For this tutorial, we assume you are either using the standalone Kiji BentoBox or have installed the individual components described here. If you don't have a working environment yet, you can install the standalone Kiji BentoBox in three quick steps!

If you already installed BentoBox, make sure you have started it:

bento start

Compiling

If you have downloaded the standalone Kiji BentoBox, the code for this tutorial is already compiled and located in the $KIJI_HOME/examples/music/ directory. Commands in this tutorial will depend on this location:

export MUSIC_HOME=${KIJI_HOME}/examples/music

If you are not using the Kiji BentoBox, set MUSIC_HOME to the path of your local kiji-music repository.

Once you have done this, if you are using Kiji BentoBox you can skip to “Set your environment variables” if you want to get started playing with the example code. Otherwise, follow these steps to compile it from source.

The source code for this tutorial can be found in $MUSIC_HOME. The source is included along with a Maven project. To get started using Maven, consult Getting started With Maven or the Apache Maven Homepage.

The following tools are required to compile this project:

  • Maven 3.x
  • Java 6

To compile, run mvn package from $MUSIC_HOME. The build artifacts (.jar files) will be placed in the $MUSIC_HOME/target/ directory. This tutorial assumes you are using the pre-built jars included with the music recommendation example under $MUSIC_HOME/lib/. If you wish to use jars of example code that you have built, you should adjust the command lines in this tutorial to use the jars in $MUSIC_HOME/target/.

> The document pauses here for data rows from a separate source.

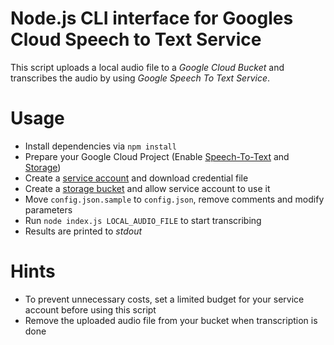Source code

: # Node.js CLI interface for Googles Cloud Speech to Text Service

This script uploads a local audio file to a *Google Cloud Bucket* and transcribes the audio by using *Google Speech To Text Service*.

# Usage

- Install dependencies via `npm install`
- Prepare your Google Cloud Project (Enable [Speech-To-Text](https://cloud.google.com/speech-to-text) and [Storage](https://cloud.google.com/storage))
- Create a [service account](https://cloud.google.com/iam/docs/service-accounts) and download credential file
- Create a [storage bucket](https://cloud.google.com/storage/docs/creating-buckets) and allow service account to use it
- Move `config.json.sample` to `config.json`, remove comments and modify parameters
- Run `node index.js LOCAL_AUDIO_FILE` to start transcribing
- Results are printed to *stdout*

# Hints

- To prevent unnecessary costs, set a limited budget for your service account before using this script
- Remove the uploaded audio file from your bucket when transcription is done


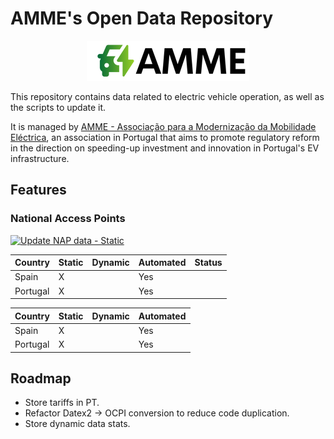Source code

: # AMME's Open Data Repository

<p align="center">
  <a href="https://amme.com.pt/">
    <img src="logo.png">
  </a>
</p>


This repository contains data related to electric vehicle operation, as well as the scripts to update it.

It is managed by [AMME - Associação para a Modernização da Mobilidade Eléctrica](https://amme.com.pt/),
an association in Portugal that aims to promote regulatory reform in the direction on speeding-up investment
and innovation in Portugal's EV infrastructure.

## Features

### National Access Points

[![Update NAP data - Static](https://github.com/AmmeProjects/open-data/actions/workflows/update_data_nap_static.yml/badge.svg)](https://github.com/AmmeProjects/open-data/actions/workflows/update_data_nap_static.yml)

| Country | Static | Dynamic | Automated | Status |
| --- | --- | --- | --- | --- |
| Spain | X |     | Yes | |
| Portugal | X |    | Yes | |


| Country | Static | Dynamic | Automated | 
| --- | --- | --- | --- |
| Spain | X |     | Yes |
| Portugal | X |    | Yes |


## Roadmap

* Store tariffs in PT.
* Refactor Datex2 -> OCPI conversion to reduce code duplication.
* Store dynamic data stats.
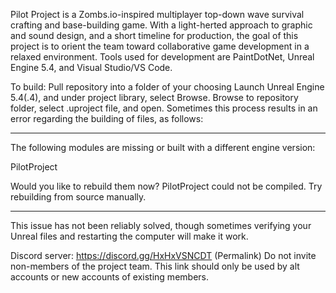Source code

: Pilot Project is a Zombs.io-inspired multiplayer top-down wave survival crafting and base-building game. With a light-herted approach to graphic and sound design, and a short timeline for production, the goal of this project is to orient the team toward collaborative game development in a relaxed environment. 
Tools used for development are PaintDotNet, Unreal Engine 5.4, and Visual Studio/VS Code. 

To build: 
  Pull repository into a folder of your choosing
  Launch Unreal Engine 5.4(.4), and under project library, select Browse. 
  Browse to repository folder, select .uproject file, and open. 
Sometimes this process results in an error regarding the building of files, as follows: 
____________________________________________________________________________
The following modules are missing or built with a different engine version:

  PilotProject

Would you like to rebuild them now?
PilotProject could not be compiled. Try rebuilding from source manually.
____________________________________________________________________________

This issue has not been reliably solved, though sometimes verifying your Unreal files and restarting the computer will make it work. 

Discord server: https://discord.gg/HxHxVSNCDT (Permalink) 
Do not invite non-members of the project team. This link should only be used by alt accounts or new accounts of existing members. 
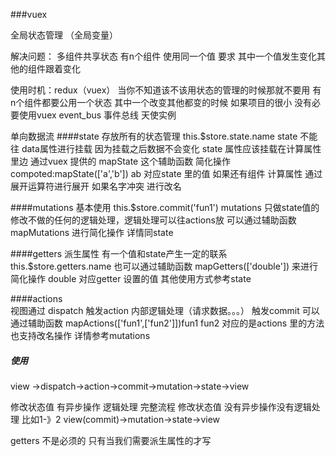 ###vuex 

全局状态管理 （全局变量）

解决问题： 多组件共享状态  有n个组件 使用同一个值 要求 其中一个值发生变化其他的组件跟着变化

使用时机：redux（vuex） 当你不知道该不该用状态的管理的时候那就不要用
                      有n个组件都要公用一个状态  其中一个改变其他都变的时候
                      如果项目的很小 没有必要使用vuex  event_bus 事件总线  天使实例

单向数据流
####state
存放所有的状态管理
this.$store.state.name
state 不能往 data属性进行挂载 因为挂载之后数据不会变化
state 属性应该挂载在计算属性里边
通过vuex 提供的 mapState 这个辅助函数 简化操作
compoted:mapState(['a','b']) ab 对应state 里的值
如果还有组件 计算属性  通过展开运算符进行展开
如果名字冲突 进行改名


####mutations
基本使用  this.$store.commit('fun1')
mutations 只做state值的修改不做的任何的逻辑处理，逻辑处理可以往actions放
可以通过辅助函数 mapMutations 进行简化操作 详情同state

####getters
派生属性  有一个值和state产生一定的联系
this.$store.getters.name
也可以通过辅助函数 mapGetters(['double']) 来进行简化操作  double 对应getter 设置的值
其他使用方式参考state

####actions                      
视图通过 dispatch 触发action   内部逻辑处理（请求数据。。。） 触发commit
可以通过辅助函数 mapActions(['fun1',['fun2']])fun1 fun2 对应的是actions 里的方法 也支持改名操作
详情参考mutations

##### 使用
view ->dispatch->action->commit->mutation->state->view

修改状态值 有异步操作 逻辑处理  完整流程
修改状态值 没有异步操作没有逻辑处理  比如1-》2  view(commit)->mutation->state->view

getters 不是必须的 只有当我们需要派生属性的才写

Set your environment variables

After Bento starts, it will display ports you will need to complete this tutorial. It will be useful to know the address of the MapReduce JobTracker webapp (http://localhost:50030 by default) while working through this tutorial.

It will be useful to define an environment variable named KIJI that holds a Kiji URI to the Kiji instance we’ll use during this tutorial.

export KIJI=kiji://.env/kiji_music

To work through this tutorial, various Kiji tools will require that Avro data type definitions particular to the working music recommendation example be on the classpath. You can add your artifacts to the Kiji classpath by running:

export LIBS_DIR=$MUSIC_HOME/lib
export KIJI_CLASSPATH="${LIBS_DIR}/*"

Install Kiji and Create Tables

Install your Kiji instance:

kiji install --kiji=${KIJI}

Create the Kiji music tables that have layouts described in music_schema.ddl.

music_schema.ddl

kiji-schema-shell --kiji=${KIJI} --file=$MUSIC_HOME/music_schema.ddl

This command uses kiji-schema-shell to create the tables using the KijiSchema DDL, which makes specifying table layouts easy. See the KijiSchema DDL Shell reference for more information on the KijiSchema DDL.

(Optional) Generate Data

The music recommendation example comes with pregenerated song data in $MUSIC_HOME/example_data. These .json files contain randomly-generated song information and randomly-generated usage information for this tutorial.

If you wish to generate new data, wipe the data directory, then use the python script provided.

rm $MUSIC_HOME/example_data/*
$MUSIC_HOME/bin/data_generator.py --output-dir=$MUSIC_HOME/example_data/

This should generate 3 JSON files: example_data/song-dist.json, example_data/song-metadata.json and example_data/song-plays.json.

Upload Data to HDFS

Upload the data set to HDFS (this step is required, even if you did not generate new data):

hadoop fs -mkdir kiji-mr-tutorial
hadoop fs -copyFromLocal $MUSIC_HOME/example_data/*.json kiji-mr-tutorial/